MEP 20. Value Representation and Allocation Discipline

Field	Value
MEP	20
Title	Value Representation and Allocation Discipline
Author	Mochi core
Status	Draft
Type	Standards Track
Created	2026-05-16

Abstract

The current runtime/vm/value.go defines Value as a struct that holds every possible payload field at once: Tag, Int, Float, Str, Bool, List, Map, Func, BigInt, BigRat. The struct is wide, every register is a copy of this width, and the Func field is an interface{} so values flowing into it escape to the heap. The discipline question is independent of dispatch (MEP-18) and specialization (MEP-19): even a perfect interpreter loop runs slowly if every register move copies 80 bytes and every closure call boxes its receiver.

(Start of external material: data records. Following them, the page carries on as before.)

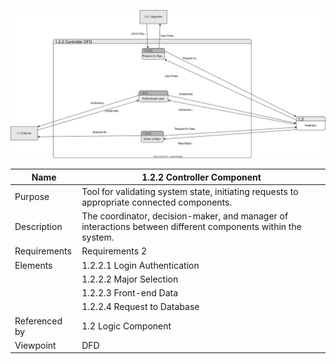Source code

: ![Controller Component](TeamTwoFiles/SimpleController_DFD.drawio.svg)

| Name | 1.2.2 Controller Component  |
| ----------- | ----------- |
| Purpose | Tool for validating system state, initiating requests to appropriate connected components.  |
| Description | The coordinator, decision-maker, and manager of interactions between different components within the system.  |
| Requirements | Requirements 2 |
| Elements | 1.2.2.1 Login Authentication |
|  | 1.2.2.2 Major Selection |
|  | 1.2.2.3 Front-end Data |
|  | 1.2.2.4 Request to Database |
| Referenced by | 1.2 Logic Component   |
| Viewpoint | DFD |
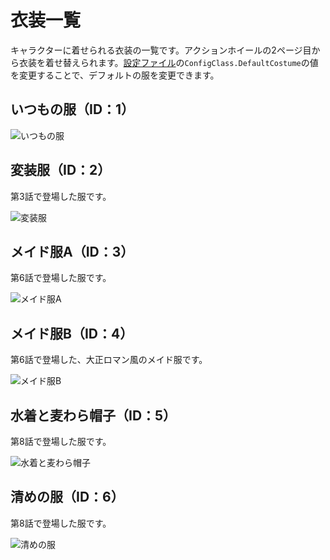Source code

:# 衣装一覧
キャラクターに着せられる衣装の一覧です。アクションホイールの2ページ目から衣装を着せ替えられます。[設定ファイル](./scripts/config.lua)の``ConfigClass.DefaultCostume``の値を変更することで、デフォルトの服を変更できます。

## いつもの服（ID：1）
![いつもの服](README_images/通常の服.jpg)

## 変装服（ID：2）
第3話で登場した服です。

![変装服](README_images/変装服.jpg)

## メイド服A（ID：3）
第6話で登場した服です。

![メイド服A](README_images/メイド服A.jpg)

## メイド服B（ID：4）
第6話で登場した、大正ロマン風のメイド服です。

![メイド服B](README_images/メイド服B.jpg)

## 水着と麦わら帽子（ID：5）
第8話で登場した服です。

![水着と麦わら帽子](README_images/水着.jpg)

## 清めの服（ID：6）
第8話で登場した服です。

![清めの服](README_images/清めの服.jpg)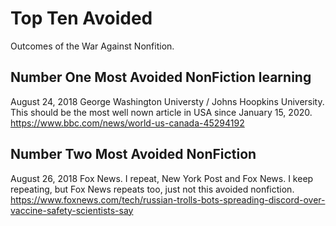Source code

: # Top Ten Avoided

Outcomes of the War Against Nonfition.

## Number One Most Avoided NonFiction learning

August 24, 2018 George Washington Universty / Johns Hoopkins University. This should be the most well nown article in USA since January 15, 2020. https://www.bbc.com/news/world-us-canada-45294192

## Number Two Most Avoided NonFiction

August 26, 2018 Fox News. I repeat, New York Post and Fox News. I keep repeating, but Fox News repeats too, just not this avoided nonfiction. https://www.foxnews.com/tech/russian-trolls-bots-spreading-discord-over-vaccine-safety-scientists-say

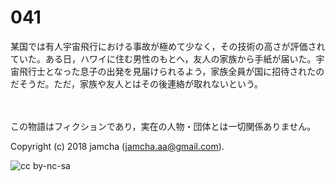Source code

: 

# 041

某国では有人宇宙飛行における事故が極めて少なく，その技術の高さが評価されていた。ある日，ハワイに住む男性のもとへ，友人の家族から手紙が届いた。宇宙飛行士となった息子の出発を見届けられるよう，家族全員が国に招待されたのだそうだ。ただ，家族や友人とはその後連絡が取れないという。  

<br>  
<br>  
この物語はフィクションであり，実在の人物・団体とは一切関係ありません。  

Copyright (c) 2018 jamcha (jamcha.aa@gmail.com).  

![cc by-nc-sa](https://i.creativecommons.org/l/by-nc-sa/4.0/88x31.png)  

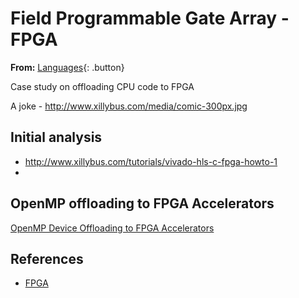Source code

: # Field Programmable Gate Array - FPGA

**From:** [Languages](../languages.md){: .button}

Case study on offloading CPU code to FPGA

A joke - http://www.xillybus.com/media/comic-300px.jpg

## Initial analysis

- http://www.xillybus.com/tutorials/vivado-hls-c-fpga-howto-1
- 

## OpenMP offloading to FPGA Accelerators

[OpenMP Device Offloading to FPGA Accelerators](http://asapconference.org/slides/7_5.pdf)

## References

- [FPGA](https://en.wikipedia.org/wiki/Field-programmable_gate_array)
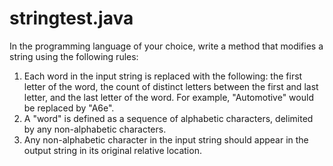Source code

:# stringtest.java

In the programming language of your choice, write a method that modifies a 
string using the following rules: 
1. Each word in the input string is replaced with the following: the first 
letter of the word, the count of distinct letters between the first and last 
letter, and the last letter of the word. For example, "Automotive" would be 
replaced by "A6e". 
2. A "word" is defined as a sequence of alphabetic characters, delimited by any 
non-alphabetic characters. 
3. Any non-alphabetic character in the input string should appear in the output 
string in its original relative location. 
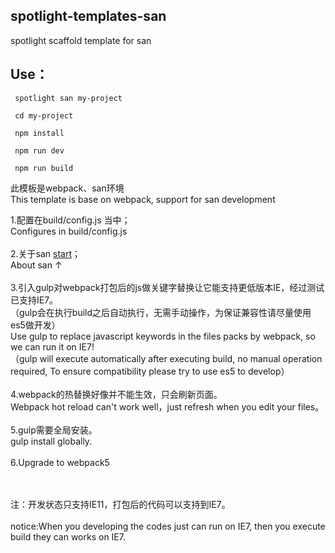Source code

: 
## spotlight-templates-san
spotlight scaffold template for san<br>

## Use：

     spotlight san my-project

     cd my-project

     npm install

     npm run dev

     npm run build

此模板是webpack、san环境<br>
This template is base on webpack, support for san development <br>

1.配置在build/config.js 当中；<br>
  Configures in build/config.js <br><br>
2.关于san <a href="https://ecomfe.github.io/san/tutorial/start/" target="_blank">start</a>；<br>
  About san ↑<br><br>
3.引入gulp对webpack打包后的js做关键字替换让它能支持更低版本IE，经过测试已支持IE7。<br>
（gulp会在执行build之后自动执行，无需手动操作，为保证兼容性请尽量使用es5做开发）<br>
  Use gulp to replace javascript keywords in the files packs by webpack, so we can run it on IE7!<br>
（gulp will execute automatically after executing build, no manual operation required, To ensure compatibility please try to use es5 to develop）<br><br>
4.webpack的热替换好像并不能生效，只会刷新页面。<br>
Webpack hot reload can't work well，just refresh when you edit your files。<br>
<br>
5.gulp需要全局安装。<br>
gulp install globally.<br>
<br>
6.Upgrade to webpack5<br><br>

<br>
注：开发状态只支持IE11，打包后的代码可以支持到IE7。<br>
<br>
notice:When you developing the codes just can run on IE7, then you execute build they can works on IE7.
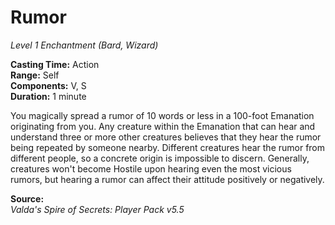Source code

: # Rumor
*Level 1 Enchantment (Bard, Wizard)*

**Casting Time:** Action  
**Range:** Self  
**Components:** V, S  
**Duration:** 1 minute

You magically spread a rumor of 10 words or less in a 100-foot Emanation originating from you. Any creature within the Emanation that can hear and understand three or more other creatures believes that they hear the rumor being repeated by someone nearby. Different creatures hear the rumor from different people, so a concrete origin is impossible to discern. Generally, creatures won't become Hostile upon hearing even the most vicious rumors, but hearing a rumor can affect their attitude positively or negatively.


**Source:**  
*Valda's Spire of Secrets: Player Pack v5.5*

This MEP narrows Value to 24 bytes (a tag, an 8-byte numeric payload, and one pointer-sized reference slot), pools frame and the register slabs, and audits the hot path to ensure the numeric-only paths from MEP-19 produce zero allocations. The C-host bag-of-tricks (NaN boxing, tagged pointers, separate stacks per type) is surveyed and rejected for reasons specific to the Go runtime: Go's GC requires pointer-typed words and will not scan bit-stolen integers as roots. The trade-off space looks different here than in clox or LuaJIT.

The combined target: the geometric mean of MEP-17 benchmarks improves by 1.2-1.5x relative to MEP-18+19 alone, with allocs/op dropping to zero on fib, iter_sum, string_cat (where strings are pre-interned), map_get, and struct_field.

Motivation

Profile any non-trivial Mochi program today (go test -bench -benchmem against the MEP-17 suite) and the bottom of the profile is dominated by two costs: the size of Value copies (every register move is a runtime.memmove-class operation) and the allocation rate on interface{} boxing inside Func and inside generic call paths.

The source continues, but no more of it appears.